The chart below contains many different purposes of temporary travel and the related non-immigrant visa categories available on this website. Select a visa category below to learn more:
|Purpose of Travel||Visa Category||Required: Before applying for visa*|
|Athlete, amateur or professional (competing for prize money only)||B-1||(NA)|
|Au pair (exchange visitor)||J||SEVIS|
|Australian professional specialty||E-3||DOL|
|Border Crossing Card: Mexico||BCC||(NA)|
|CNMI-only transitional worker||CW-1||(USCIS)|
|Diplomat or foreign government official||A||(NA)|
|Domestic employee or nanny – must be accompanying a foreign national employer||B-1||(NA)|
|Employee of a designated international organization or NATO||G1-G5, NATO||(NA)|
|Foreign military personnel stationed in the United States||A-2
|Foreign national with extraordinary ability in Sciences, Arts, Education, Business or Athletics||O||USCIS|
|Free Trade Agreement (FTA) Professional: Chile, Singapore||H-1B1 – Chile
H-1B1 – Singapore
|International cultural exchange visitor||Q||USCIS|
|Medical treatment, visitor for||B-2||(NA)|
|NAFTA professional worker: Mexico, Canada||TN/TD||(NA)|
|Performing athlete, artist, entertainer||P||USCIS|
|Physician||J , H-1B||SEVIS|
|Professor, scholar, teacher (exchange visitor)||J||SEVIS|
|Specialty occupations in fields requiring highly specialized knowledge||H-1B||DOL then USCIS|
|Student: academic, vocational||F, M||SEVIS|
|Temporary agricultural worker|
|Temporary worker performing other services or labor of a temporary or seasonal nature.||H-2B||DOL then USCIS|
|Tourism, vacation, pleasure visitor||B-2||(NA)|
|Training in a program not primarily for employment||H-3||USCIS|
|Treaty trader/treaty investor||E||(NA)|
|Transiting the United States||C||(NA)|
|Victim of Criminal Activity||U||USCIS|
|Victim of Human Trafficking||T||USCIS|
|Non-immigrant (V) Visa for Spouse and Children of a Lawful Permanent Resident (LPR)||V||(NA)|
|Renewals in the U.S. – A, G, and NATO Visas||(NA)|
* What the abbreviations above mean – Before applying for a visa at a U.S. embassy or consulate, the following is required:
DOL = The U.S. employer must obtain foreign labor certification from the U.S. Department of Labor, prior to filing a petition with USCIS.

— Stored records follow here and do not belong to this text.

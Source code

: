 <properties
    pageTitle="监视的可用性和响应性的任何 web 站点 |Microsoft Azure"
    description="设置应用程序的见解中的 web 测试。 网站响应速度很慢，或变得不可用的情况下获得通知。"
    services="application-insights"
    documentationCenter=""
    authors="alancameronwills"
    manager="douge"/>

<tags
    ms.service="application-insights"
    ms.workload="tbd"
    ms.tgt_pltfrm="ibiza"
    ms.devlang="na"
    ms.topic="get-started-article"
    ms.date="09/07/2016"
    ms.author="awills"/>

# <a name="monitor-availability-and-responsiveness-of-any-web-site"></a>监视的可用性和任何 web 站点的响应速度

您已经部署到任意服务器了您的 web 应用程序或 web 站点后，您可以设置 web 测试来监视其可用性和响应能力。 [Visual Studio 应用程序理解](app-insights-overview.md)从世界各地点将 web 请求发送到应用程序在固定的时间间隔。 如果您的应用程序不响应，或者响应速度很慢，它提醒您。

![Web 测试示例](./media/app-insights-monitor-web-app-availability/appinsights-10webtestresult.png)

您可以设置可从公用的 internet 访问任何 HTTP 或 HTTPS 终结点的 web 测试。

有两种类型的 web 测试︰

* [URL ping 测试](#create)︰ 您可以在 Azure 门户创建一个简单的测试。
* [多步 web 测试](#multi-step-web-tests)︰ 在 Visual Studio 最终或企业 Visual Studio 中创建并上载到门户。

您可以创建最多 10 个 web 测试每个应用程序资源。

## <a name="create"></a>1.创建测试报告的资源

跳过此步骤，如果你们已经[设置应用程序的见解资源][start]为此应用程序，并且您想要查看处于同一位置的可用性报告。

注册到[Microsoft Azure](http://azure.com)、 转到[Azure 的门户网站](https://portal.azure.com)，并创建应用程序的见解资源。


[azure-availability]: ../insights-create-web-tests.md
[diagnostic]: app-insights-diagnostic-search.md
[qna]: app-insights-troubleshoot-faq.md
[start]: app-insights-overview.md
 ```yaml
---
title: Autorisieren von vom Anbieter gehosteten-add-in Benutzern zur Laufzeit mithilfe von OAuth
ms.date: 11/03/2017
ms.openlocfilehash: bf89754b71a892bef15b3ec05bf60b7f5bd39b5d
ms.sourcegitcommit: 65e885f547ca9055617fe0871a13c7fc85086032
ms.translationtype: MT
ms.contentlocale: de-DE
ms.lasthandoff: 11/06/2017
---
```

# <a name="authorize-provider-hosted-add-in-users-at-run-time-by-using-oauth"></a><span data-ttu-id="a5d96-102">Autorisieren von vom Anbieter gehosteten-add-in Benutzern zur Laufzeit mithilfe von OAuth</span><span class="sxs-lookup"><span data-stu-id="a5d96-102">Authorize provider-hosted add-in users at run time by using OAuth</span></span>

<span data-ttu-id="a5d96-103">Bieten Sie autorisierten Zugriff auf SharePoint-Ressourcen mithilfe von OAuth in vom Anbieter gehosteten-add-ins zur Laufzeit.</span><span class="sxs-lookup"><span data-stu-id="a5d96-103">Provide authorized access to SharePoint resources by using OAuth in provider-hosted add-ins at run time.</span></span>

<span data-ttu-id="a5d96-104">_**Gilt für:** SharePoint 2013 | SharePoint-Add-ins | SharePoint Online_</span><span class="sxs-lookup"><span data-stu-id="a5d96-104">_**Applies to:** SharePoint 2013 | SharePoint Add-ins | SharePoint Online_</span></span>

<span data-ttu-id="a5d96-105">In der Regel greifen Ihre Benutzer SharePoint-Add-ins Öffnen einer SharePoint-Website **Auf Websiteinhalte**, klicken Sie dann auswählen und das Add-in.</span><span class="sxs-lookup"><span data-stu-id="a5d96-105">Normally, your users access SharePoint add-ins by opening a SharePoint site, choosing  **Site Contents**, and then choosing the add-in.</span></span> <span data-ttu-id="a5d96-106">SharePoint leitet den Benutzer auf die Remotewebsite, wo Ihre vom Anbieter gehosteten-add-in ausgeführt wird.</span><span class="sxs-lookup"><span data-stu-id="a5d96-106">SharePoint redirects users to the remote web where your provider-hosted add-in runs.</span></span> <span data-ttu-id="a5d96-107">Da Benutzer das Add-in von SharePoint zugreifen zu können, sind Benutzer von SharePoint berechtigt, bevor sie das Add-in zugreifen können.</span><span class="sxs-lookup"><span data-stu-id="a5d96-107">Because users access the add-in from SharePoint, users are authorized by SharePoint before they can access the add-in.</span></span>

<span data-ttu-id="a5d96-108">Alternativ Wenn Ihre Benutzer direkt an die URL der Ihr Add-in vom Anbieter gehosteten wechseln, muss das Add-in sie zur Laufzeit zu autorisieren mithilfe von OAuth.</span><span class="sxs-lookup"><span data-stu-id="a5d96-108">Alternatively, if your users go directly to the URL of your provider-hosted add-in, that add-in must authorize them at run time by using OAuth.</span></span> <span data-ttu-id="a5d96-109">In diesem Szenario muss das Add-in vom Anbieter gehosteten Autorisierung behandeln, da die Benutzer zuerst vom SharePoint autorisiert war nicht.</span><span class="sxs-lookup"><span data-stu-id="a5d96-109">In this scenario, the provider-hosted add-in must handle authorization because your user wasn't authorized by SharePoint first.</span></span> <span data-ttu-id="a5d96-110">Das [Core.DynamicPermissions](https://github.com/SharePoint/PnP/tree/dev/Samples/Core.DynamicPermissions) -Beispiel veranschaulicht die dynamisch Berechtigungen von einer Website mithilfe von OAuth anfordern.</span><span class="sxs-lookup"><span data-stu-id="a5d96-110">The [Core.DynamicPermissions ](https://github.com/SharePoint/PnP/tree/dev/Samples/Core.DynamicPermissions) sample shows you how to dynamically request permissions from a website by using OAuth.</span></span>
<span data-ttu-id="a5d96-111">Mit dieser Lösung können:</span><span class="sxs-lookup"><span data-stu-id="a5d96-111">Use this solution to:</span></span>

USCIS = U.S. Citizenship and Immigration Services (USCIS) approval of a petition or application (The required petition or application depends on the visa category you plan to apply for).
SEVIS = Program approval entered in the Student and Exchange Visitor Information System (SEVIS).
(NA) = Not Applicable – Additional approval by another U.S. government agency is not required prior to applying for a visa.
About this chart – It is not a complete list of all travel purposes for the visa category. Select a visa category webpage for more information. The chart lists almost all non-immigrant visa categories, with the exception of several not listed above. Refer to the Foreign Affairs Manual, 9 FAM 41.12 for all non-immigrant visa categories.
Canadian NAFTA Professional workers – A visa not required; apply to U.S. Customs and Border Protection (CBP) at border port of entry.
K non-immigrant visas – For U.S. citizen fiancé(e) and spouse for immigration related purposes.